Cette échelle utilise quarante couples de propositions entre lesquelles il faut arbitrer. Prenons un exemple : « Je suis autoritaire »/ «J’aimerais être plus autoritaire » ; que mesure la réponse ? L’estime de soi, le goût du leadership ou le narcissisme ? Un autre reproche a été adressé au NPI : depuis 1979, l’interprétation des questions a changé et les comparaisons intergénérationnelles des réponses ont peu de valeur. 

Bien des raisons, comme on le voit, doivent rendre prudent quant aux résultats surprenants de cette étude. Mais la raison majeure est selon moi que le glissement d’une société vers le narcissisme ne peut pas être adéquatement mesuré par des instruments issus de la psychopathologie et destinés à évaluer un narcissisme pathologique individuel. 

Est-il vraiment possible de mesurer le narcissisme à l'échelle d'une société par le biais de données chiffrées?

L’intérêt de ce genre d’étude est de démontrer que, du moins, il ne semble pas qu’il y ait une explosion de troubles narcissiques de la personnalité. Quant à des données chiffrées à l’échelle d’une société… On voit combien déjà, à l ‘échelle individuelle, la notion de narcissisme se prête mal à une quantification. J’imagine difficilement une échelle de narcissisme social – mais peut être existe-t-elle déjà dans un quelconque laboratoire de sociologie. Est-il néanmoins possible, sans disposer de données chiffrées, de nier que le phénomène d’une évolution vers une culture narcissique décrit par Christopher Lasch dans les années 80 n’a fait que se confirmer et s’amplifier depuis ?  Chacun a besoin d’exposer son image devant tous et de tenir au courant son réseau des menus faits de sa vie courante. Ces faits sont devenus usuels : ils sont l’ordinaire des jeunes et moins jeunes générations. Un de mes patients passionné d’aviation a fait passer passer un baptême de l’air à sa fille dans son propre avion dans le désir de lui faire partager sa passion : il a été stupéfait ne pas la voir lâcher son Smartphone pendant tout le vol, prenant des photos d’elle-même qu’elle adressait à toutes ses amis. Comment, me disait-il, pouvait-elle goûter les impressions du vol en s’absorbant ainsi ? Si le narcissisme néfaste est une absorption sur soi-même qui nuit à l’ouverture à l’existence, nul doute que notre société a encouragé le développement de cet encombrement par soi-même qui prive d’un ressenti direct. Mais il ne s’agit pas d’un narcissisme pathologique tel que celui que vise à détecter le NPI. Quelles seront, à termes, les conséquences de cette société narcissique, quel effet en retour peut-on prévoir sur le narcissisme individuel,  quel résultat pour l’harmonie des relations collectives ? L’avenir nous le dira…
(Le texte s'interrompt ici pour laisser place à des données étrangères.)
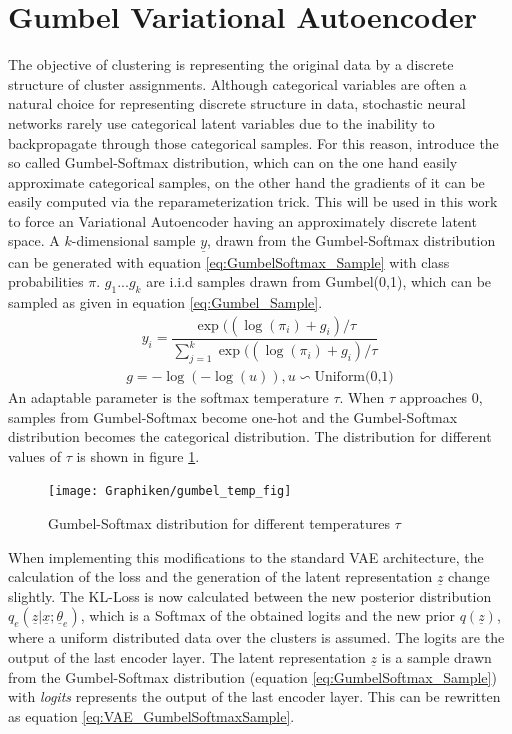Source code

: \documentclass[12pt,DIV14,BCOR12mm,a4paper,footexclude,headinclude,halfparskip-,twoside,openright,cleardoubleempty,idxtotoc,bibtotoc,listtotoc,abstracton]{scrreprt} %
\numberwithin{equation}{chapter}
\begin{document}
\section{Gumbel Variational Autoencoder}
The objective of clustering is representing the original data by a discrete structure of cluster assignments. Although categorical variables are often a natural choice for representing discrete structure in data, stochastic neural networks rarely use categorical latent variables due to the inability to backpropagate through those categorical samples. For this reason, \cite{Jang17GumbelVAE} introduce the so called Gumbel-Softmax distribution, which can on the one hand easily approximate categorical samples, on the other hand the gradients of it can be easily computed via the reparameterization trick. This will be used in this work to force an Variational Autoencoder having an approximately discrete latent space. A $k$-dimensional sample $\underline{y}$, drawn from the Gumbel-Softmax distribution can be generated with equation \ref{eq:GumbelSoftmax_Sample} with class probabilities $\pi$. $g_1...g_k$ are i.i.d samples drawn from Gumbel(0,1), which can be sampled as given in equation \ref{eq:Gumbel_Sample}.
\begin{align}
	y_i = \dfrac{\exp((\log(\pi_i)+g_i)/\tau}{\sum_{j=1}^{k}\exp((\log(\pi_i)+g_i)/\tau}\label{eq:GumbelSoftmax_Sample}
\end{align}
\begin{align}
	g = -\log(-\log(u)), u \backsim \textrm{Uniform(0,1)}\label{eq:Gumbel_Sample}
\end{align}
An adaptable parameter is the softmax temperature $\tau$. When $\tau$ approaches $0$, samples from Gumbel-Softmax become one-hot and the Gumbel-Softmax distribution becomes the categorical distribution. The distribution for different values of $\tau$ is shown in figure \ref{fig:Gumbel-Softmax_Distr}.
\begin{figure}[htb!]
	\centering
	\texttt{[image: Graphiken/gumbel\_temp\_fig]}
	\caption{Gumbel-Softmax distribution for different temperatures $\tau$ \cite{Jang17GumbelVAE}}
	\label{fig:Gumbel-Softmax_Distr}
\end{figure}
When implementing this modifications to the standard VAE architecture, the calculation of the loss and the generation of the latent representation $\underline{z}$ change slightly. The KL-Loss is now calculated between the new posterior distribution $q_e(\underline{z}|\underline{x};\underline{\theta}_e)$, which is a Softmax of the obtained logits and the new prior $q(\underline{z})$, where a uniform distributed data over the clusters is assumed. The logits are the output of the last encoder layer. The latent representation $\underline{z}$ is a sample drawn from the Gumbel-Softmax distribution (equation \ref{eq:GumbelSoftmax_Sample}) with \textit{logits} represents the output of the last encoder layer. This can be rewritten as equation \ref{eq:VAE_GumbelSoftmaxSample}.
\end{document}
L'étude montre que les personnes âgées sont moins narcissiques (avec la notation sur 40 que présente Roberts). Le narcissisme se guérit-il avec l'âge ?
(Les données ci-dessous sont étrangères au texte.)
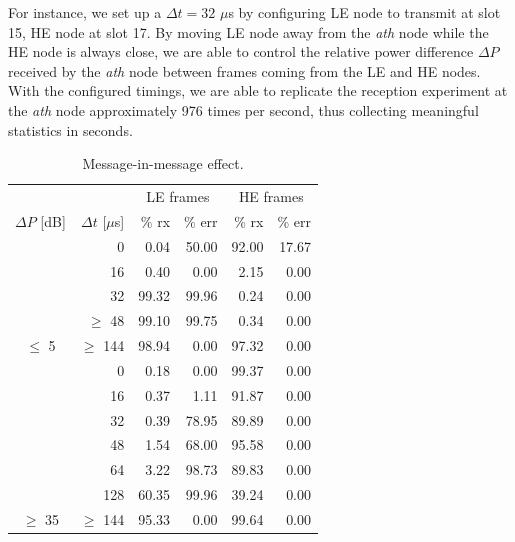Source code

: \documentclass[twoside,nohyper]{tufte-book}
\begin{document}
For instance, we set up a \(\Delta t = 32\) \(\mu\)s by configuring LE node to transmit at slot 15, HE node at slot 17. By moving LE node away from the \emph{ath} node while the HE node is always close, we are able to control the relative power difference \(\Delta P\) received by the \emph{ath} node between frames coming from the LE and HE nodes. With the configured timings, we are able to replicate the reception experiment at the \emph{ath} node approximately 976 times per second, thus collecting meaningful statistics in seconds.

\begin{table}

\begin{center}
\begin{tabular}{crrrrr}
\toprule
\multicolumn{2}{c}{ } & \multicolumn{2}{c}{LE frames} & \multicolumn{2}{c}{HE frames} \\
\cmidrule(l{3pt}r{3pt}){3-4} \cmidrule(l{3pt}r{3pt}){5-6}
$\Delta P$ [dB] & $\Delta t$ [$\mu$s] & $\%$ rx & $\%$ err & $\%$ rx & $\%$ err\\
\midrule
 & 0 & 0.04 & 50.00 & 92.00 & 17.67\\

 & 16 & 0.40 & 0.00 & 2.15 & 0.00\\

 & 32 & 99.32 & 99.96 & 0.24 & 0.00\\

 & $\geq$ 48 & 99.10 & 99.75 & 0.34 & 0.00\\

\multirow{-5}{*}{\centering\arraybackslash $\leq$ 5} & $\geq$ 144 & 98.94 & 0.00 & 97.32 & 0.00\\
\cmidrule{1-6}
 & 0 & 0.18 & 0.00 & 99.37 & 0.00\\

 & 16 & 0.37 & 1.11 & 91.87 & 0.00\\

 & 32 & 0.39 & 78.95 & 89.89 & 0.00\\

 & 48 & 1.54 & 68.00 & 95.58 & 0.00\\

 & 64 & 3.22 & 98.73 & 89.83 & 0.00\\

 & 128 & 60.35 & 99.96 & 39.24 & 0.00\\

\multirow{-7}{*}{\centering\arraybackslash $\geq$ 35} & $\geq$ 144 & 95.33 & 0.00 & 99.64 & 0.00\\
\bottomrule
\end{tabular}
\end{center}
\caption{\label{tab:secondcapturet}Message-in-message effect.}
\end{table}
\end{document}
L’âge apporte en principe la sagesse. Bien sûr, les expériences de la vie et le vieillissement conduisent  à mettre de la mesure dans ses ambitions. Pour reprendre le titre de deux volumes célèbres des mémoires de Simone de Beauvoir : après « La Force de l’âge », « La Force des choses »… Il faut admettre, à un moment, que l’Ego ne peut pas tout. Je ne dirais donc pas que le narcissisme se guérit avec l’âge, mais qu’il se tempère. Mais vous voyez comme votre question, quand elle parle de « guérison », présuppose que le narcissisme est pathologique. Or comme je l’ai dit dès le début, il y a un narcissisme sain. Et c’’st plutôt le narcissisme sain qui se tempère avec l’âge. En revanche, le narcissisme pathologique vieillit mal : ceux qui ont de vrais troubles narcissiques n’ont pas tendance à guérir avec l’âge, mais à trouver moins de moyens de s’adapter à l’existence ;  ils versent alors dans des pathologies variées.